2. Start healthy. Breakfast should consist of more than a 64 oz. coffee and a stale Pop-Tart. In fact, according to the health experts at MayoClinic.com, eating a balanced breakfast leads to better concentration and greater productivity throughout the morning. These experts recommend one item from three of the following four food groups to ensure a healthy breakfast: fruits and veggies (e.g., juice), grains (e.g., a bagel or cereal), dairy (e.g., yogurt or cottage cheese) and protein (e.g., peanut butter or hard-boiled eggs).
3. Kick the habit. Here's a fun fact: Did you know that by cutting one regular soda a day from your snack routine, can help you lose up to 15 lbs in a year. Try substituting with diet soda or water.
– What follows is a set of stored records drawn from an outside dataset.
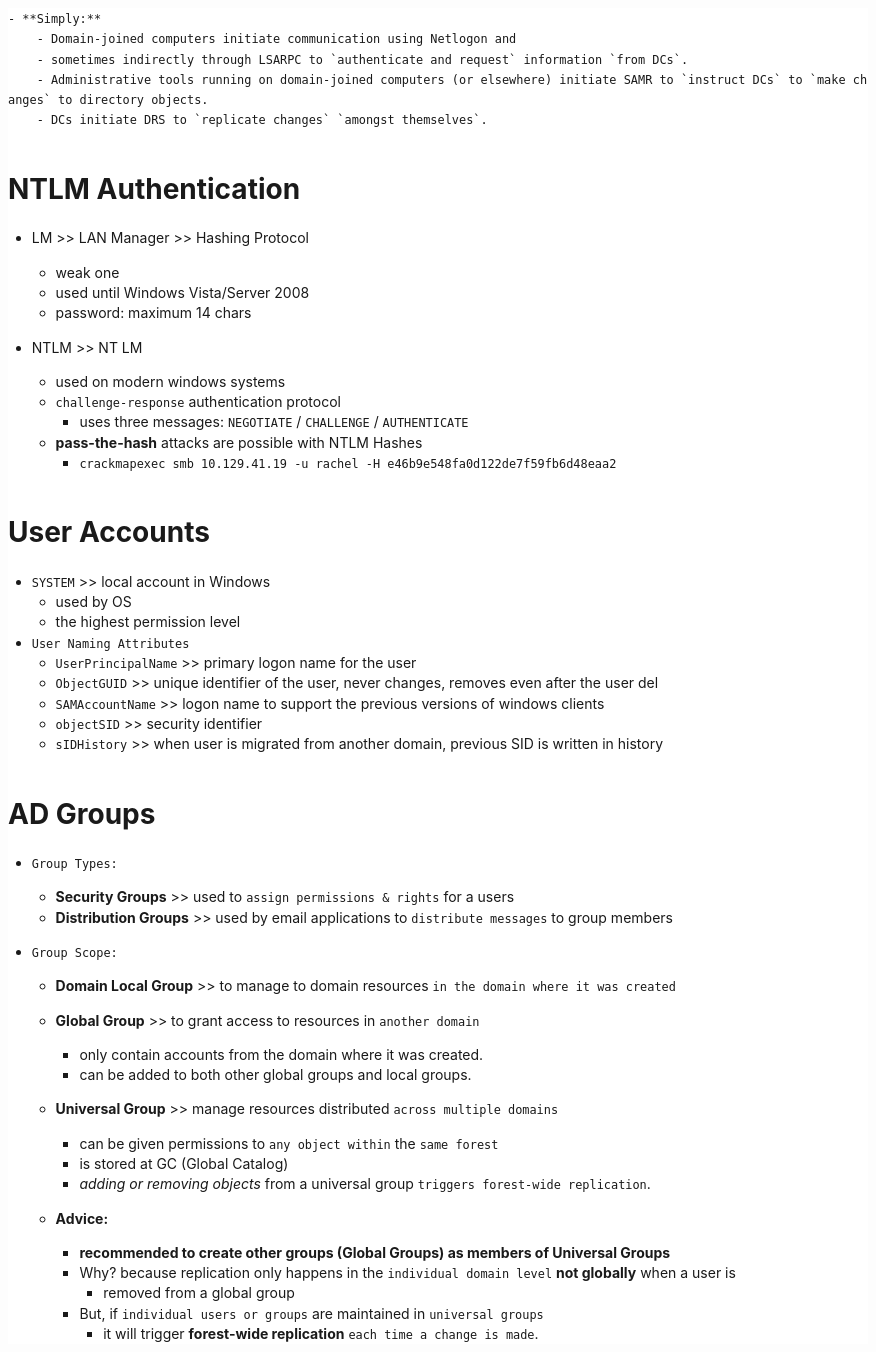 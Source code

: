     - **Simply:**
        - Domain-joined computers initiate communication using Netlogon and
        - sometimes indirectly through LSARPC to `authenticate and request` information `from DCs`.
        - Administrative tools running on domain-joined computers (or elsewhere) initiate SAMR to `instruct DCs` to `make changes` to directory objects.
        - DCs initiate DRS to `replicate changes` `amongst themselves`.

# NTLM Authentication
- LM >> LAN Manager >> Hashing Protocol
    - weak one
    - used until Windows Vista/Server 2008
    - password: maximum 14 chars

- NTLM >> NT LM
    - used on modern windows systems
    - `challenge-response` authentication protocol
        - uses three messages: `NEGOTIATE` / `CHALLENGE` / `AUTHENTICATE`
    - **pass-the-hash** attacks are possible with NTLM Hashes
        - `crackmapexec smb 10.129.41.19 -u rachel -H e46b9e548fa0d122de7f59fb6d48eaa2`

# User Accounts
- `SYSTEM` >> local account in Windows
    - used by OS
    - the highest permission level
- `User Naming Attributes`
    - `UserPrincipalName` >> primary logon name for the user
    - `ObjectGUID` >> unique identifier of the user, never changes, removes even after the user del
    - `SAMAccountName` >> logon name to support the previous versions of windows clients
    - `objectSID` >> security identifier
    - `sIDHistory` >> when user is migrated from another domain, previous SID is written in history

# AD Groups
- `Group Types:`
    - **Security Groups**      >> used to `assign permissions & rights` for a users
    - **Distribution Groups**  >> used by email applications to `distribute messages` to group members

- `Group Scope:`
    - **Domain Local Group** >> to manage to domain resources `in the domain where it was created`
    - **Global Group** >> to grant access to resources in `another domain`
        - only contain accounts from the domain where it was created.
        - can be added to both other global groups and local groups.
    - **Universal Group** >> manage resources distributed `across multiple domains`
        - can be given permissions to `any object within` the `same forest`
        - is stored at GC (Global Catalog)
        - *adding or removing objects* from a universal group `triggers forest-wide replication`.

    - **Advice:**
        - **recommended to create other groups (Global Groups) as members of Universal Groups**
        - Why? because replication only happens in the `individual domain level` **not globally** when a user is
            - removed from a global group
        - But, if `individual users or groups` are maintained in `universal groups`
            - it will trigger **forest-wide replication** `each time a change is made`.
4. Remember: healthy body, healthy mind. We wouldn't be saying anything profound if we suggested that one's mental and physical health are tied to each other. Consequently, your overall nutrition, fitness and well-being contribute to your on-the-job focus and performance. Eating balanced meals, getting adequate exercise and keeping your mental edge will all pay off at the workplace.
5. Know the lay of the land. Do you know the fire drill route and protocol for your workplace? Do you know where they keep the fire extinguisher? The first aid kit? And if you don't know CPR, do you know someone who does? That should keep you busy for the rest of the day.
6. Beat the heat. Some consider it a luxury to get paid for basking in the sun each day, but for others it's a hassle. Or even a nightmare. Regardless, you need to take the elements into account when earning your paycheck outside. If you're working in the heat, be aware that the most dangerous time to brave the sun's rays is from 10 a.m. to 3 p.m. Be sure to use a sunscreen with an appropriate SPF; your doctor can recommend a good one if you're unsure. Remember that you can get burnt even when the sun is hiding above cloud cover. In intense heat and humidity, be on the lookout for the onset of hyperthermia in yourself and others. Also referred to as heat stroke or sunstroke in its most extreme states, hyperthermia occurs when the body produces more heat than it can handle. Symptoms include cramps, confusion, nausea and the inability to sweat. Immediate medical attention is required in such cases, and those suffering from these symptoms should be taken to a cool place and administered fluids as well as cold compresses until help arrives.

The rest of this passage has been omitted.